■ Exercise goal
Among the lines below, which ones contain the word "down"? Copy every such line.

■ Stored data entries

··········

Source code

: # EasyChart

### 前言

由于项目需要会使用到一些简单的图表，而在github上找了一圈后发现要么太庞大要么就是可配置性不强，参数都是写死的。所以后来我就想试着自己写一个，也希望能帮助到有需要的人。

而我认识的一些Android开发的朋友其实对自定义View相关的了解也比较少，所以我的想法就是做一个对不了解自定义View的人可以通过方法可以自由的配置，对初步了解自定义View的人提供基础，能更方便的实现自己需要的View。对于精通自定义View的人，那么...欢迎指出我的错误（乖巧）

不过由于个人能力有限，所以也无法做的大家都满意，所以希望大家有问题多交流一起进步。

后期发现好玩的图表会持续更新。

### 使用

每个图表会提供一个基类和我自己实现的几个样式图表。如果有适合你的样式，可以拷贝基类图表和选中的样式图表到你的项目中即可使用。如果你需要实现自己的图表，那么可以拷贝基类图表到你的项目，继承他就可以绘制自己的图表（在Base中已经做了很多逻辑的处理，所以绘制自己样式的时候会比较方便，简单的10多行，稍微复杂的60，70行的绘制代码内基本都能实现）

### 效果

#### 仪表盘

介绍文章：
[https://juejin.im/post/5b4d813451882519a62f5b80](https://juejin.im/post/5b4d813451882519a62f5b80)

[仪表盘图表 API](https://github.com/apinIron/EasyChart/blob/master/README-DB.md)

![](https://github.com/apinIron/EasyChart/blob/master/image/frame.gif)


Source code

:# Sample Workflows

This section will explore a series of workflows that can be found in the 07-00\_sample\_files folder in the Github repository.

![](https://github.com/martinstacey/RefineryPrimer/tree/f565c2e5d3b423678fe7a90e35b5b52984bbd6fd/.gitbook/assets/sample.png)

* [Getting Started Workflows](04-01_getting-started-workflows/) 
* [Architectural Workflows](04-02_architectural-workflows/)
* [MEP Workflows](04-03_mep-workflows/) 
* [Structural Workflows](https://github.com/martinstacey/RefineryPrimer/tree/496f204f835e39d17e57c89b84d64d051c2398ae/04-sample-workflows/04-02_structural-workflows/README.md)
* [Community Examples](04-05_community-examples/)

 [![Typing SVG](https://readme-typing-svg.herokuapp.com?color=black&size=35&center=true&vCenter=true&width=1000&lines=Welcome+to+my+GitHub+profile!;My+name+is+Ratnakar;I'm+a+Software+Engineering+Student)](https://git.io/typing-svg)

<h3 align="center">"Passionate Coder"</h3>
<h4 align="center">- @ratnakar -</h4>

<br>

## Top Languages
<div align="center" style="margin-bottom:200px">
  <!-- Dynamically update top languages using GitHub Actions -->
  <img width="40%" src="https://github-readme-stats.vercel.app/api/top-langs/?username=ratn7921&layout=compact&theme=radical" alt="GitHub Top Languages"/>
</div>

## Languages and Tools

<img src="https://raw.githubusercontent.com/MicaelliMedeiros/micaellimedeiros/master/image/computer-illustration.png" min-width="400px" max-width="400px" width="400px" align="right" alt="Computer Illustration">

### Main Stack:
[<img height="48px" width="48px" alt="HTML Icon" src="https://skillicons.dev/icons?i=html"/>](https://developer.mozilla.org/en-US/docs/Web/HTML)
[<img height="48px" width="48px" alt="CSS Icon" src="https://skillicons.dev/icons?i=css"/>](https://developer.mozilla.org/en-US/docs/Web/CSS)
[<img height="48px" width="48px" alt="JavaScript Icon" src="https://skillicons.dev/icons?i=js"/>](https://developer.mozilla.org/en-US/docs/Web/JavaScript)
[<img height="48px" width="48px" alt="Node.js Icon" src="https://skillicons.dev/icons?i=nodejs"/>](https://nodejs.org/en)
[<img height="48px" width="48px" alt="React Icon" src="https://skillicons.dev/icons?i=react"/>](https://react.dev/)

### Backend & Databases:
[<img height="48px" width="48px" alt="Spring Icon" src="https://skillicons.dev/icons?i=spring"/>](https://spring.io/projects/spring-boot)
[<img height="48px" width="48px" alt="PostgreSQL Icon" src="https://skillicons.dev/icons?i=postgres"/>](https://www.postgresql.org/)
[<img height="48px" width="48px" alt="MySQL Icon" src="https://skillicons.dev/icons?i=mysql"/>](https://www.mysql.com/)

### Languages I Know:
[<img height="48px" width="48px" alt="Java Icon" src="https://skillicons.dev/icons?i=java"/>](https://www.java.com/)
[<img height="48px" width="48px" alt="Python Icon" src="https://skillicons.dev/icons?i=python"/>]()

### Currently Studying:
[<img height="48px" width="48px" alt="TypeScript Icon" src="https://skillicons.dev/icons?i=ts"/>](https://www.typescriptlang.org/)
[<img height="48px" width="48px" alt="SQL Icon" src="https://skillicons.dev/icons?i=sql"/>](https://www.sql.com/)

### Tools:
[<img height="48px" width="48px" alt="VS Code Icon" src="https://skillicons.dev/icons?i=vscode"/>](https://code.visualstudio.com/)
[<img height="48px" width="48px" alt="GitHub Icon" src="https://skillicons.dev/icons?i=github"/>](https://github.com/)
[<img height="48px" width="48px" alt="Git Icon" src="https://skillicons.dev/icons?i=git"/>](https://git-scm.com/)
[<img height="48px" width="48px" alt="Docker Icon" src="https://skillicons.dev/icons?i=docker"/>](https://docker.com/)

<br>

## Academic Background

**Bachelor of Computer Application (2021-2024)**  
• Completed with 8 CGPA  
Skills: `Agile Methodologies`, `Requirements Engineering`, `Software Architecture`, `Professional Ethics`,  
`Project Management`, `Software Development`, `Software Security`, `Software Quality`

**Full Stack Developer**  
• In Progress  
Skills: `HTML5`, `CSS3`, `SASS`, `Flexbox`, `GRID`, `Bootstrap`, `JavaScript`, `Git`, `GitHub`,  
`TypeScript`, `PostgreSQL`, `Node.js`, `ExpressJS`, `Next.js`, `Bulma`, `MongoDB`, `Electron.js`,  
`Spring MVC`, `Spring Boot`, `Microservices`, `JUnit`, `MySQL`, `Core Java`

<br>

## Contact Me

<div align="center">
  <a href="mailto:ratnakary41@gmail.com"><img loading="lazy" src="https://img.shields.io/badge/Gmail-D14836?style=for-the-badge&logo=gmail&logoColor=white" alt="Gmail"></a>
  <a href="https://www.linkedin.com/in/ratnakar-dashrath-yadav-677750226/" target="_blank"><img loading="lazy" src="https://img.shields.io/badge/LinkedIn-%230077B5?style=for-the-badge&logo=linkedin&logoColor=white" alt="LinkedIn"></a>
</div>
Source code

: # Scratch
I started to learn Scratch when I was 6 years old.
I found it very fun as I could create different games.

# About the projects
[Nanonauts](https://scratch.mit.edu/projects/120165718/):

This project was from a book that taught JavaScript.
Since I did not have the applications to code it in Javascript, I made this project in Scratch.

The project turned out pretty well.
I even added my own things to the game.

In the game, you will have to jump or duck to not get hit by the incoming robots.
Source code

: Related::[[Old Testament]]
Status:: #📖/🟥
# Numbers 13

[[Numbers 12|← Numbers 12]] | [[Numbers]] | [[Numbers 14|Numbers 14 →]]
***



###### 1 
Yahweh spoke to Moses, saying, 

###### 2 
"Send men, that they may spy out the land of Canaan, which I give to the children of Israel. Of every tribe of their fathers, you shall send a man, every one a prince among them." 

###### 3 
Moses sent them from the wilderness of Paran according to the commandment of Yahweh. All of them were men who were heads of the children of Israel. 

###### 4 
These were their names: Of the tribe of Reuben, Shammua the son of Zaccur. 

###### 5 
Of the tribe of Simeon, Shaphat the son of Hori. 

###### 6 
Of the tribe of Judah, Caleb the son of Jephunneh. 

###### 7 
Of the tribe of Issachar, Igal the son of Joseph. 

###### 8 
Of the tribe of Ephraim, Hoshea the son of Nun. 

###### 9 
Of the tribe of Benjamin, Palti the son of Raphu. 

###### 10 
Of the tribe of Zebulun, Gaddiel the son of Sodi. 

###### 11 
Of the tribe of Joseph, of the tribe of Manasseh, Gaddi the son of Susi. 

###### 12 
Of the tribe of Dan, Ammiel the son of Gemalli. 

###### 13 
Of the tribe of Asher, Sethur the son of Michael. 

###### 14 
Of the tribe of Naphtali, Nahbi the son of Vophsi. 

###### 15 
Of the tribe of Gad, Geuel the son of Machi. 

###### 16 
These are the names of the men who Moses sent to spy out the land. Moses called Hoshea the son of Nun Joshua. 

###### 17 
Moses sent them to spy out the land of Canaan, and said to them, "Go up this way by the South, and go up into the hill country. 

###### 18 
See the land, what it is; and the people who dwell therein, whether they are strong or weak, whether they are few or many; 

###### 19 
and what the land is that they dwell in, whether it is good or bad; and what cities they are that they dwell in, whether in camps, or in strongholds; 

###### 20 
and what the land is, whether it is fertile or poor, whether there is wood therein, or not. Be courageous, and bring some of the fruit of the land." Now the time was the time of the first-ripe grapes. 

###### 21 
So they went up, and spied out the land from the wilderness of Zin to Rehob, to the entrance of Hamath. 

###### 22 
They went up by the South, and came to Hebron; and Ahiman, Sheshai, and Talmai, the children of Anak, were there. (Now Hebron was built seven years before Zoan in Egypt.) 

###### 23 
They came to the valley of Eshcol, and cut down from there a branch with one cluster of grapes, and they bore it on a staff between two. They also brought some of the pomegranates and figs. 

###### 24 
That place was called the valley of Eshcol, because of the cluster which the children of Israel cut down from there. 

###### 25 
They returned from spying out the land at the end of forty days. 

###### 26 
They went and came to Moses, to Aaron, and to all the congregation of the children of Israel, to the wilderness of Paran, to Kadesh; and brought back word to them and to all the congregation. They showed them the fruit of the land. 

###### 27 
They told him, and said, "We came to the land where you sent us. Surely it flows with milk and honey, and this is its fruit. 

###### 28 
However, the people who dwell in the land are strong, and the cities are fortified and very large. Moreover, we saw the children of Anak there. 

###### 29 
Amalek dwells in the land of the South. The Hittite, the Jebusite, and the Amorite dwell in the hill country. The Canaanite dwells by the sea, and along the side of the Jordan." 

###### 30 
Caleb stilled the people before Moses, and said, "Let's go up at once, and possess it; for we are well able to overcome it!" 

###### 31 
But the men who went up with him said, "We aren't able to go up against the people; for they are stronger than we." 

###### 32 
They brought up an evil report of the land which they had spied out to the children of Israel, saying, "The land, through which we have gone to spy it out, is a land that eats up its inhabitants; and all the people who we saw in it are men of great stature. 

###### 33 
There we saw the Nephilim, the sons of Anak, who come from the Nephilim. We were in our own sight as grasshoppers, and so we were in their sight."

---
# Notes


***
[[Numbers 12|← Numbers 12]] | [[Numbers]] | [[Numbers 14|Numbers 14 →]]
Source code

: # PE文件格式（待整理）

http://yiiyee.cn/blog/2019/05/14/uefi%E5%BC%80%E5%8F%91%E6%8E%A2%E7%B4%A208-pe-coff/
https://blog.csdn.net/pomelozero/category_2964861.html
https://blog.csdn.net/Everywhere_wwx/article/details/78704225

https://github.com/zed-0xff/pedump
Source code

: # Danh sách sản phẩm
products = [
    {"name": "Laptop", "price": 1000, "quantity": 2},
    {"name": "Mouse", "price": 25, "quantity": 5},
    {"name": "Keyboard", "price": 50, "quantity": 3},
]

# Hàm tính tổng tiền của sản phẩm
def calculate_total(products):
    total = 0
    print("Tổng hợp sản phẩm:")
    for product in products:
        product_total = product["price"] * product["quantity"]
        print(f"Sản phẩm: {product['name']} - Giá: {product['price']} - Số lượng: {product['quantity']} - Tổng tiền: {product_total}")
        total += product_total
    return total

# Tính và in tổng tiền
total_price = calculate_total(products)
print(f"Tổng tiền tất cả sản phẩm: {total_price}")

··········

■ Expected output
They came to the valley of Eshcol, and cut down from there a branch with one cluster of grapes, and they bore it on a staff between two. They also brought some of the pomegranates and figs. 
That place was called the valley of Eshcol, because of the cluster which the children of Israel cut down from there. 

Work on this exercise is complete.